Beliau sedang istirahat di kamar. Jika masih ingin tetap bertemu dengan Gus, mungkin
anda bisa kembali besok.” jawab santri sambil memandang dengan penuh selidik.
“Jika demikian berarti saya tidak bisa bertemu dengan Gus
Idris dan Abahnya?” tanyanya Si Tamu lagi.
“Mohon maaf, tidak bisa Pak kalau bertemu dengan Gus. Kalau dengan
Abahnya bisa.”
“Kalau begitu titip salam saja kepada Gus dan Abah”, kata Si
Tamu.
“Insya allah Pak”, ucap santri mencoba menutup pembicaraan.
Lalu, santri bergegas begitu saja memindahkan ember yang
tadi.
Setelah memindahkan ember, santri kembali terkejut sebab Si
Tamu sudah tidak ada di tempat. Dan ia semakin terkejut manakala yang ia lihat
di teras rumah malah Gus Idris. Di ambang teras, Gus Idris berdiri dengan wajah
mengkerut mengenakan sweater dan
celana pangsy. Santri dilanda
kebingungan, sederet pertanyaan pun berkecamuk. Bagaimana bisa Gus Idris yang
tengah sakit tiba-tiba keluar kamar dan sudah berdiri di hadapannya. Padahal
tadi beliau tak sanggup mengikuti pengajian. Lalu kemana pula perginya tamu
tadi?? Datang tak diundang pergi tak permisi.
“Tadi saya dengar ada tamu datang?” Gus Idris bertanya pada
santri dengan sorotan mata yang tajam.
(jika tak sedang tidur
pastinya Gus Idris mendengar jelas percakapan santri dan tamu, posisi kamar Gus
kala itu bersebelahan dengan teras rumah
yang pembatasnya hanya kayu triplek.)
“Iya betul Gus, tadi ada tamu. Hanya saja dia mau bertemu
dengan Gus”, jawab santri masih belum bisa menyembunyikan keterkejutannya.
“Trus kemana orangnya?”, tanya Gus Idris.

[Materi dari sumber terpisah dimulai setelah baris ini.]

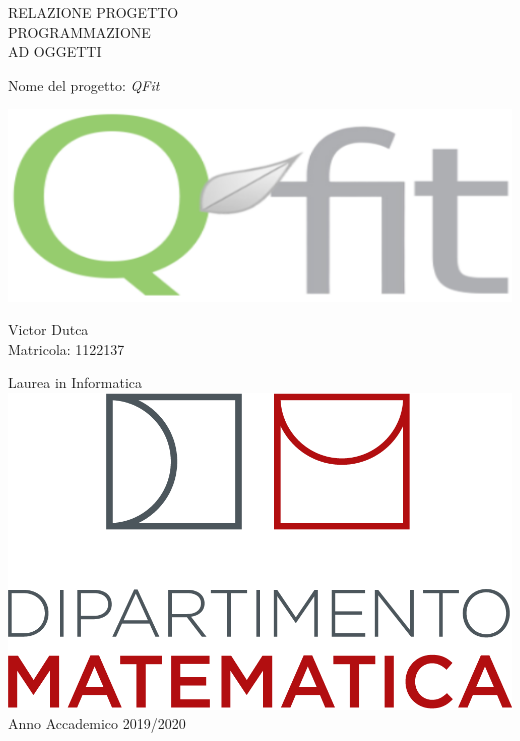 \documentclass[12pt, a4paper]{article}
\newcommand{\bigsize}{\fontsize{35pt}{20pt}\selectfont}
\newcommand{\mediumsize}{\fontsize{30pt}{20pt}\selectfont}
\newcommand{\normsize}{\fontsize{15pt}{10pt}\selectfont}
\begin{document}
\begin{titlepage}
\centering
		{\bigsize RELAZIONE PROGETTO\\}
		\vspace*{10px}
		{\bigsize PROGRAMMAZIONE\\}
		\vspace*{10px}
		{\bigsize AD OGGETTI\\}
		\vspace*{25px}
		
		{\bigsize Nome del progetto: \emph{QFit} \\}
		\vspace*{10px}
		


\includegraphics[scale=0.40]{img/logoProg.png}

		\vspace{20px}
		{\mediumsize Victor Dutca\\}
		\vspace*{5px}
		{\normsize Matricola: 1122137}
		\vspace*{30px}

		{\mediumsize  Laurea in Informatica\\ }
		\vspace*{30px}
		\centering
		\includegraphics[scale=0.15]{img/logoMath.png}\\		
		\vspace*{\fill}
		{\normsize Anno Accademico 2019/2020\\ }
\end{titlepage}
\tableofcontents
\newpage
\end{document}
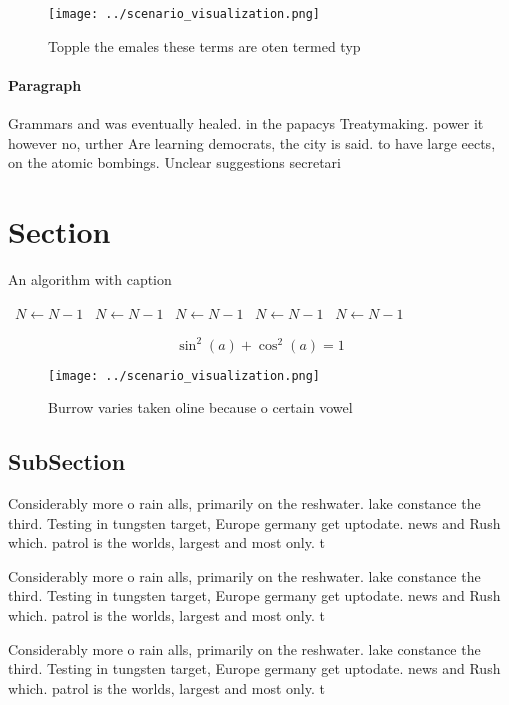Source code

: \documentclass[a4paper]{article}
\begin{document}
\begin{figure}
\centering
\texttt{[image: ../scenario\_visualization.png]}
\caption{Topple the emales these terms are oten termed typ
}
\end{figure}
 
\paragraph{Paragraph}
Grammars and was eventually healed. in the papacys Treatymaking. power it however no, urther Are learning democrats, the city is said. to have large eects, on the atomic bombings. Unclear suggestions secretari


\section{Section}

\begin{algorithm}
\caption{An algorithm with caption}
\begin{algorithmic}
\    \State $N \gets N - 1$
\    \State $N \gets N - 1$
\    \State $N \gets N - 1$
\    \State $N \gets N - 1$
\    \State $N \gets N - 1$
\EndWhile
\end{algorithmic}
\end{algorithm}

\[ \sin^2(a)+\cos^2(a) = 1 \]

\begin{figure}
\centering
\texttt{[image: ../scenario\_visualization.png]}
\caption{Burrow varies taken oline because o certain vowel
}
\end{figure}
 
\subsection{SubSection}

Considerably more o rain alls, primarily on the reshwater. lake constance the third. Testing in tungsten target, Europe germany get uptodate. news and Rush which. patrol is the worlds, largest and most only. t

Considerably more o rain alls, primarily on the reshwater. lake constance the third. Testing in tungsten target, Europe germany get uptodate. news and Rush which. patrol is the worlds, largest and most only. t

Considerably more o rain alls, primarily on the reshwater. lake constance the third. Testing in tungsten target, Europe germany get uptodate. news and Rush which. patrol is the worlds, largest and most only. t
\end{document}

“Saya suruh dia kembali lagi besok, Gus” Jawab Santri.
(Muka Gus Idris
berubah tak pelak dan santri kena semprot.)
“Kamu tidak boleh begitu sama tamu. Sekarang cari dan kejar
orangnya!!”
Santri langsung mengejar orang tersebut hingga ke ujung
desa. Kebetulan, ada beberapa jamaah pengajian di ujung desa yang tengah duduk
dan ngobrol dengan masyarakat. Santri pun bertanya tentang perihal tamu yang
tadi namun tak seorang pun dari mereka yang melihat ada orang yang masuk atau
keluar desa ini.
Kebetulan ujung desa tempat mereka duduk-duduk dan ngobrol
tadi merupakan satu-satunya titik akses keluar-masuk desa. Jiakalu ada yang
keluar-masuk desa pasti mereka tahu terlebih dahulu.
Meski masih penasaran, santri tersebut berlari kembali
menuju pondok dengan harapan mudah-mudahan bertemu dengan Si Tamu. Namun orang
yang dicarinya tak ada. Akhirnya, santri pun kembali ke rumah Gus Idris dan
memberitahu bahwa tamu tersebut tidak berhasil ditemukan.
Di teras rumah, Gus Idris masih berdiri termangu. Wajahnya
juga masih kelabu. Beliau tarik nafas dalam-dalam lalu menasehati santri, crew
dan pengurus agar di kemudian hari tak perlu lagi ada proteksi berlebihan dan
jangan ada keputusan yang sepihak bagi para tamu.